### Work request
Return, word for word, only the lines of the data below that lie between the line with "#### Versión 2.3.1" and the line with "#### Versión 2.3.2", those two lines included.

━━━ Supplied records ━━━

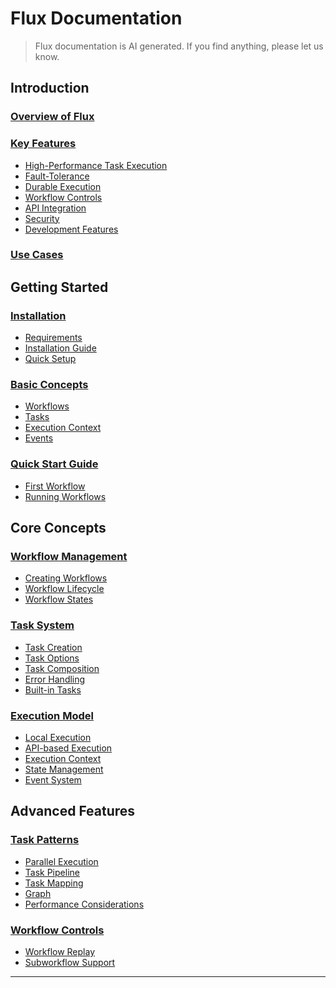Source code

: # Flux Documentation

> Flux documentation is AI generated. If you find anything, please let us know.

## Introduction
### [Overview of Flux](introduction/overview.md)
### [Key Features](introduction/features.md)
  - [High-Performance Task Execution](introduction/features.md#high-performance-task-execution)
  - [Fault-Tolerance](introduction/features.md#fault-tolerance)
  - [Durable Execution](introduction/features.md#durable-execution)
  - [Workflow Controls](introduction/features.md#workflow-controls)
  - [API Integration](introduction/features.md#api-integration)
  - [Security](introduction/features.md#security)
  - [Development Features](introduction/features.md#development-features)
### [Use Cases](introduction/use-cases.md)



## Getting Started
### [Installation](getting-started/installation.md)
   - [Requirements](getting-started/installation.md#requirements)
   - [Installation Guide](getting-started/installation.md#installation-guide)
   - [Quick Setup](getting-started/installation.md#quick-setup)

### [Basic Concepts](getting-started/basic_concepts.md)
   - [Workflows](getting-started/basic_concepts.md#workflows)
   - [Tasks](getting-started/basic_concepts.md#tasks)
   - [Execution Context](getting-started/basic_concepts.md#execution-context)
   - [Events](getting-started/basic_concepts.md#events)

### [Quick Start Guide](getting-started/quick-start-guide.md)
   - [First Workflow](getting-started/quick-start-guide.md#first-workflow)
   - [Running Workflows](getting-started/quick-start-guide.md#running-workflows)

## Core Concepts
### [Workflow Management](core-concepts/workflow-management.md)
   - [Creating Workflows](core-concepts/workflow-management.md#creating-workflows)
   - [Workflow Lifecycle](core-concepts/workflow-management.md#workflow-lifecycle)
   - [Workflow States](core-concepts/workflow-management.md#workflow-states)

### [Task System](core-concepts/tasks.md)
   - [Task Creation](core-concepts/tasks.md#task-creation)
   - [Task Options](core-concepts/tasks.md#task-options)
   - [Task Composition](core-concepts/tasks.md#task-composition)
   - [Error Handling](core-concepts/tasks.md#error-handling)
   - [Built-in Tasks](core-concepts/tasks.md#built-in-tasks)

### [Execution Model](core-concepts/execution-model.md)
   - [Local Execution](core-concepts/execution-model.md#local-execution)
   - [API-based Execution](core-concepts/execution-model.md#api-based-execution)
   - [Execution Context](core-concepts/execution-model.md#execution-context)
   - [State Management](core-concepts/execution-model.md#state-management)
   - [Event System](core-concepts/execution-model.md#event-system)

## Advanced Features
### [Task Patterns](advanced-features/task-patterns.md)
   - [Parallel Execution](advanced-features/task-patterns.md#parallel-execution)
   - [Task Pipeline](advanced-features/task-patterns.md#pipeline-processing)
   - [Task Mapping](advanced-features/task-patterns.md#task-mapping)
   - [Graph](advanced-features/task-patterns.md#graph)
   - [Performance Considerations](advanced-features/task-patterns.md#performance-considerations)

### [Workflow Controls](advanced-features/workflow-controls.md)
   - [Workflow Replay](advanced-features/workflow-controls.md#workflow-replay)
   - [Subworkflow Support](advanced-features/workflow-controls.md#subworkflows)

---
<!--

## Deployment
### Local Development
   - Setup
   - Configuration
   - Testing
   - Debugging

### Production Deployment
   - Requirements
   - Configuration
   - Scaling
   - Monitoring

## Best Practices
### Workflow Design
   - Patterns
   - Anti-patterns
   - Performance Tips
   - Error Handling

### Task Implementation
   - Task Sizing
   - Error Handling
   - State Management
   - Resource Management

### Testing
   - Unit Testing
   - Integration Testing
   - Mocking
   - Test Patterns

## Examples
### Basic Examples
   - Hello World
   - Simple Pipeline
   - Parallel Tasks
   - Error Handling

### Advanced Examples
   - Complex Workflows
   - Data Processing
   - Integration Patterns
   - Real-world Use Cases

## Troubleshooting
### Common Issues
   - Task Failures
   - State Management
   - Performance Issues
   - Resource Problems

### Debugging
   - Logging
   - Event Inspection
   - State Inspection
   - Error Analysis

## Migration Guide
- Version Compatibility
- Breaking Changes
- Migration Steps
- Backward Compatibility

## Contributing
- Development Setup
- Coding Standards
- Testing Guidelines
- Pull Request Process
- Documentation Guidelines -->
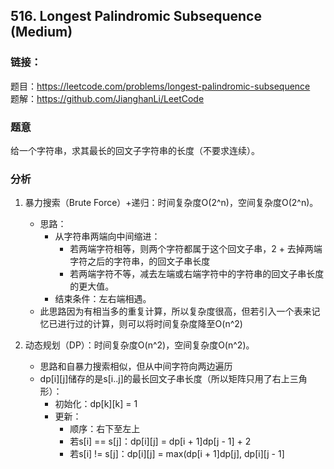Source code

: ## 516. Longest Palindromic Subsequence (Medium)

### **链接**：
题目：https://leetcode.com/problems/longest-palindromic-subsequence  
题解：https://github.com/JianghanLi/LeetCode

### **题意**
给一个字符串，求其最长的回文子字符串的长度（不要求连续）。


### **分析**  
1. 暴力搜索（Brute Force）+递归：时间复杂度O(2^n)，空间复杂度O(2^n)。
	- 思路：
		- 从字符串两端向中间缩进：
			- 若两端字符相等，则两个字符都属于这个回文子串，2 + 去掉两端字符之后的字符串，的回文子串长度
			- 若两端字符不等，减去左端或右端字符中的字符串的回文子串长度的更大值。
		- 结束条件：左右端相遇。
	- 此思路因为有相当多的重复计算，所以复杂度很高，但若引入一个表来记忆已进行过的计算，则可以将时间复杂度降至O(n^2)
	
2. 动态规划（DP）：时间复杂度O(n^2)，空间复杂度O(n^2)。
	- 思路和自暴力搜索相似，但从中间字符向两边遍历
	- dp[i][j]储存的是s[i..j]的最长回文子串长度（所以矩阵只用了右上三角形）：
		- 初始化：dp[k][k] = 1
		- 更新：
			- 顺序：右下至左上
			- 若s[i] == s[j]：dp[i][j] = dp[i + 1]dp[j - 1] + 2
			- 若s[i] != s[j]：dp[i][j] = max(dp[i + 1]dp[j], dp[i][j - 1]
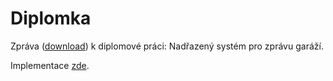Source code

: # Diplomka

Zpráva ([download](https://github.com/ggljzr/mi-dip/raw/master/DP_Cervenka_Ondrej_2018.pdf)) k diplomové práci: Nadřazený systém pro zprávu garáží.

Implementace [zde](https://github.com/ggljzr/mi-dip-impl).

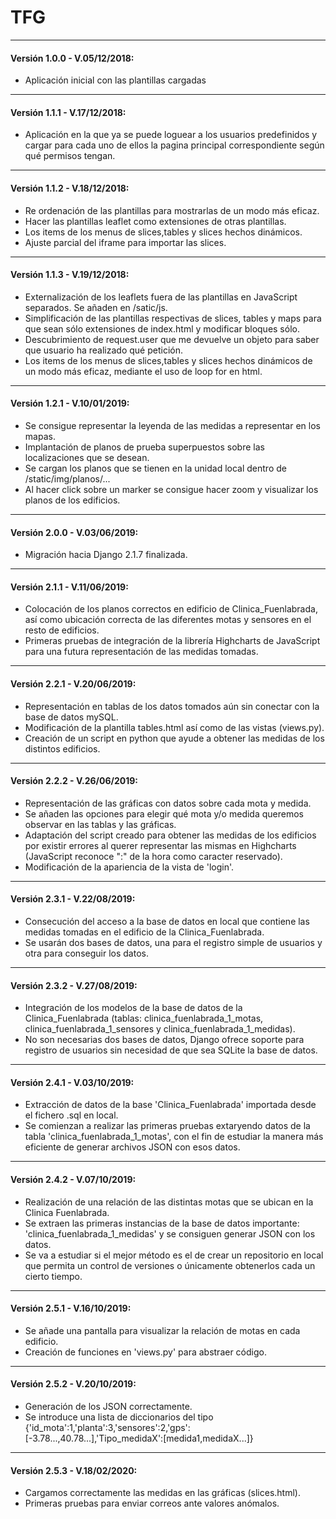 # TFG
***
#### Versión 1.0.0 - V.05/12/2018:
* Aplicación inicial con las plantillas cargadas
***
#### Versión 1.1.1 - V.17/12/2018:
* Aplicación en la que ya se puede loguear a los usuarios predefinidos y cargar para cada uno de ellos la pagina principal correspondiente según qué permisos tengan.
***
#### Versión 1.1.2 - V.18/12/2018:
* Re ordenación de las plantillas para mostrarlas de un modo más eficaz.
* Hacer las plantillas leaflet como extensiones de otras plantillas.
* Los items de los menus de slices,tables y slices hechos dinámicos.
* Ajuste parcial del iframe para importar las slices.
***
#### Versión 1.1.3 - V.19/12/2018:
* Externalización de los leaflets fuera de las plantillas en JavaScript separados. Se añaden en /satic/js.
* Simplificación de las plantillas respectivas de slices, tables y maps para que sean sólo extensiones de index.html y modificar bloques sólo.
* Descubrimiento de request.user que me devuelve un objeto para saber que usuario ha realizado qué petición.  
* Los items de los menus de slices,tables y slices hechos dinámicos de un modo más eficaz, mediante el uso de loop for en html.
***
#### Versión 1.2.1 - V.10/01/2019:
* Se consigue representar la leyenda de las medidas a representar en los mapas.
* Implantación de planos de prueba superpuestos sobre las localizaciones que se desean.
* Se cargan los planos que se tienen en la unidad local dentro de /static/img/planos/...
* Al hacer click sobre un marker se consigue hacer zoom y visualizar los planos de los edificios.
***
#### Versión 2.0.0 - V.03/06/2019:
* Migración hacia Django 2.1.7 finalizada.
***
#### Versión 2.1.1 - V.11/06/2019:
* Colocación de los planos correctos en edificio de Clinica_Fuenlabrada, así como ubicación correcta de las diferentes motas y sensores en el resto de edificios.
* Primeras pruebas de integración de la librería Highcharts de JavaScript para una futura representación de las medidas tomadas.
***
#### Versión 2.2.1 - V.20/06/2019:
* Representación en tablas de los datos tomados aún sin conectar con la base de datos mySQL.
* Modificación de la plantilla tables.html así como de las vistas (views.py).
* Creación de un script en python que ayude a obtener las medidas de los distintos edificios.
***
#### Versión 2.2.2 - V.26/06/2019:
* Representación de las gráficas con datos sobre cada mota y medida.
* Se añaden las opciones para elegir qué mota y/o medida queremos observar en las tablas y las gráficas.
* Adaptación del script creado para obtener las medidas de los edificios por existir errores al querer representar las mismas en Highcharts (JavaScript reconoce ":" de la hora como caracter reservado).
* Modificación de la apariencia de la vista de 'login'.
***
#### Versión 2.3.1 - V.22/08/2019:
* Consecución del acceso a la base de datos en local que contiene las medidas tomadas en el edificio de la Clinica_Fuenlabrada.
* Se usarán dos bases de datos, una para el registro simple de usuarios y otra para conseguir los datos.
***
#### Versión 2.3.2 - V.27/08/2019:
* Integración de los modelos de la base de datos de la Clinica_Fuenlabrada (tablas: clinica_fuenlabrada_1_motas, clinica_fuenlabrada_1_sensores y clinica_fuenlabrada_1_medidas).
* No son necesarias dos bases de datos, Django ofrece soporte para registro de usuarios sin necesidad de que sea SQLite la base de datos.
***
#### Versión 2.4.1 - V.03/10/2019:
* Extracción de datos de la base 'Clinica_Fuenlabrada' importada desde el fichero .sql en local.
* Se comienzan a realizar las primeras pruebas extaryendo datos de la tabla 'clinica_fuenlabrada_1_motas', con el fin de estudiar la manera más eficiente de generar archivos JSON con esos datos.
***
#### Versión 2.4.2 - V.07/10/2019:
* Realización de una relación de las distintas motas que se ubican en la Clinica Fuenlabrada.
* Se extraen las primeras instancias de la base de datos importante: 'clinica_fuenlabrada_1_medidas' y se consiguen generar JSON con los datos.
* Se va a estudiar si el mejor método es el de crear un repositorio en local que permita un control de versiones o únicamente obtenerlos cada un cierto tiempo.
***
#### Versión 2.5.1 - V.16/10/2019:
* Se añade una pantalla para visualizar la relación de motas en cada edificio.
* Creación de funciones en 'views.py' para abstraer código.
***
#### Versión 2.5.2 - V.20/10/2019:
* Generación de los JSON correctamente.
* Se introduce una lista de diccionarios del tipo {'id_mota':1,'planta':3,'sensores':2,'gps':[-3.78...,40.78...],'Tipo_medidaX':[medida1,medidaX...]}
***
#### Versión 2.5.3 - V.18/02/2020:
* Cargamos correctamente las medidas en las gráficas (slices.html).
* Primeras pruebas para enviar correos ante valores anómalos.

━━━

### Written solution
#### Versión 2.3.1 - V.22/08/2019:
* Consecución del acceso a la base de datos en local que contiene las medidas tomadas en el edificio de la Clinica_Fuenlabrada.
* Se usarán dos bases de datos, una para el registro simple de usuarios y otra para conseguir los datos.
***
#### Versión 2.3.2 - V.27/08/2019:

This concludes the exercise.